● Task prompt
Copy each line below in which the word "attribute" occurs.

┏━━

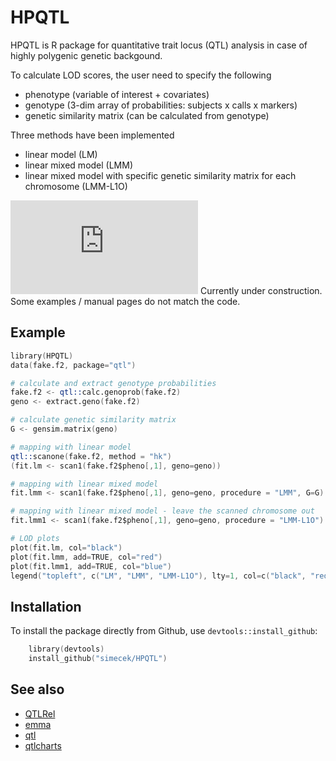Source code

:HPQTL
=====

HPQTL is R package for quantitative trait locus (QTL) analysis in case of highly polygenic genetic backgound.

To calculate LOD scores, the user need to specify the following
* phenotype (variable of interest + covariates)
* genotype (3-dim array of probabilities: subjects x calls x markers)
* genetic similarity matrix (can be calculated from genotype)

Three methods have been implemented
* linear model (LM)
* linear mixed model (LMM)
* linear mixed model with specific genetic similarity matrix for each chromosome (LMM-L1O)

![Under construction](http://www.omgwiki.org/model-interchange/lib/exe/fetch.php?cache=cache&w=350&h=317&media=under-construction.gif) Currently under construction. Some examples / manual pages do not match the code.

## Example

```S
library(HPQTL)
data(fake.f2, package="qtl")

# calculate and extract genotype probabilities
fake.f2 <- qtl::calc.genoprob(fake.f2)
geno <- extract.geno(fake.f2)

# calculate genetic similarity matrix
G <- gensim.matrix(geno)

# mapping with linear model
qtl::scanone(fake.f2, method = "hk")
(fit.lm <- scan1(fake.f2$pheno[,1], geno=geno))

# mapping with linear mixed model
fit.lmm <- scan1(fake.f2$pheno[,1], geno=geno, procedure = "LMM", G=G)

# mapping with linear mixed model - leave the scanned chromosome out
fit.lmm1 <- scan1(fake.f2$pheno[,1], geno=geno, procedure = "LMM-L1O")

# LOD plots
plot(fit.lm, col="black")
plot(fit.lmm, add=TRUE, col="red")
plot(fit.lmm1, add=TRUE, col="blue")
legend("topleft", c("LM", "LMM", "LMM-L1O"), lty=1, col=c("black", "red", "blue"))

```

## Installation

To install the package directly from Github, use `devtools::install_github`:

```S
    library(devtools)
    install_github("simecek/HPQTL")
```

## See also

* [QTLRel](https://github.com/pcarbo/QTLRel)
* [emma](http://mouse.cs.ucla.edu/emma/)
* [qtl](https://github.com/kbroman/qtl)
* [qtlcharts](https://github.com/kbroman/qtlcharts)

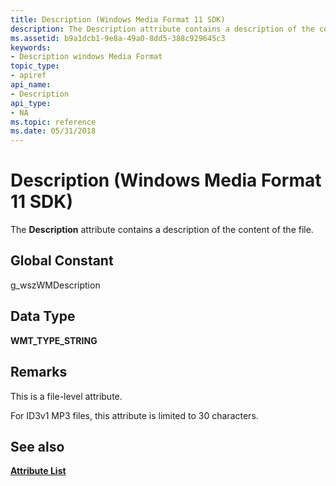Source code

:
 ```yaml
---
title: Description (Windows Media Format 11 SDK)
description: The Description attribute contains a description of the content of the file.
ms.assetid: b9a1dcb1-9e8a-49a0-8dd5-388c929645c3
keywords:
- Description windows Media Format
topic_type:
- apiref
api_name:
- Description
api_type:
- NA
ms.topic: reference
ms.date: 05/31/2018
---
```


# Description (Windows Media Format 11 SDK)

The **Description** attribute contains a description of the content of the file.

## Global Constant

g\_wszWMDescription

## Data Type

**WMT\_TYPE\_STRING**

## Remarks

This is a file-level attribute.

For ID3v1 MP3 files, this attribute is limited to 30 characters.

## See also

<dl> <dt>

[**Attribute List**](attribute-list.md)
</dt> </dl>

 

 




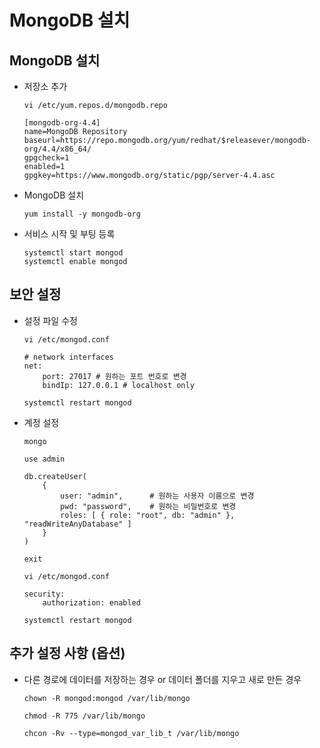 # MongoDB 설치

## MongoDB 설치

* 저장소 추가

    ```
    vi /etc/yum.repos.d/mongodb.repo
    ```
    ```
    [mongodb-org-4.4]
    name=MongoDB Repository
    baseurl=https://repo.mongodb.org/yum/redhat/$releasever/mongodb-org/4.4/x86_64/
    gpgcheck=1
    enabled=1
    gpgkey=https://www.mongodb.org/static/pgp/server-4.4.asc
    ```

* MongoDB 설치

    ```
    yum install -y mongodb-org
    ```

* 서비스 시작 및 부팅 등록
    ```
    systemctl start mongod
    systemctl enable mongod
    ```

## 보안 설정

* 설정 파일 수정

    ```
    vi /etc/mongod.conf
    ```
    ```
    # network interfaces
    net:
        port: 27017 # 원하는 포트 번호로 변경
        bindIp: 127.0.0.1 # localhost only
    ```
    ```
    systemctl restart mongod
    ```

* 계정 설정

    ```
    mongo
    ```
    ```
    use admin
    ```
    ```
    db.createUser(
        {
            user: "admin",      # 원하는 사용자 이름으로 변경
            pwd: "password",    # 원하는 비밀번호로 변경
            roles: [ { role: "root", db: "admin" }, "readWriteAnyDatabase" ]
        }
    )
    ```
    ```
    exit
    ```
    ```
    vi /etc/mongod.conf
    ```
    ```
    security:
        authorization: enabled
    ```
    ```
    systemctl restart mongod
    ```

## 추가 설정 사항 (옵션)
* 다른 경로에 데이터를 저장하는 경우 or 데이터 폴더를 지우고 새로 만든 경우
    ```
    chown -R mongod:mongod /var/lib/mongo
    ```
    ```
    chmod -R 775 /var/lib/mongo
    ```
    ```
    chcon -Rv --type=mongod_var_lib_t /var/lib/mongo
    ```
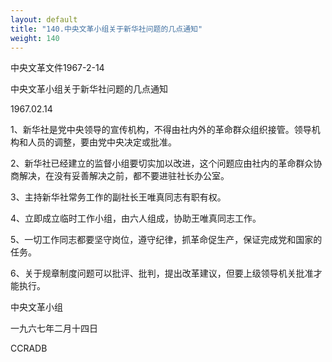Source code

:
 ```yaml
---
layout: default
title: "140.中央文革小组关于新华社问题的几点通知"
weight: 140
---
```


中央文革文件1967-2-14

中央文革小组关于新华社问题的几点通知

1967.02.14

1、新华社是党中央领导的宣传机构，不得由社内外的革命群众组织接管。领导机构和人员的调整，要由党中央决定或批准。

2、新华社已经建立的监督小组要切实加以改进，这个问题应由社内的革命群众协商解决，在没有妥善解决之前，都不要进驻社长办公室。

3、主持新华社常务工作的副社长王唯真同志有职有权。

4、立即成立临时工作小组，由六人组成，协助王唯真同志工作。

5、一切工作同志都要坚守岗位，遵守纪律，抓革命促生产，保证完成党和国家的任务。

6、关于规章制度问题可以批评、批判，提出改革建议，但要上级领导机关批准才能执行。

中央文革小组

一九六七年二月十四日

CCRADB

┗━━

● Response
description: The Description attribute contains a description of the content of the file.
The **Description** attribute contains a description of the content of the file.
This is a file-level attribute.
For ID3v1 MP3 files, this attribute is limited to 30 characters.
[**Attribute List**](attribute-list.md)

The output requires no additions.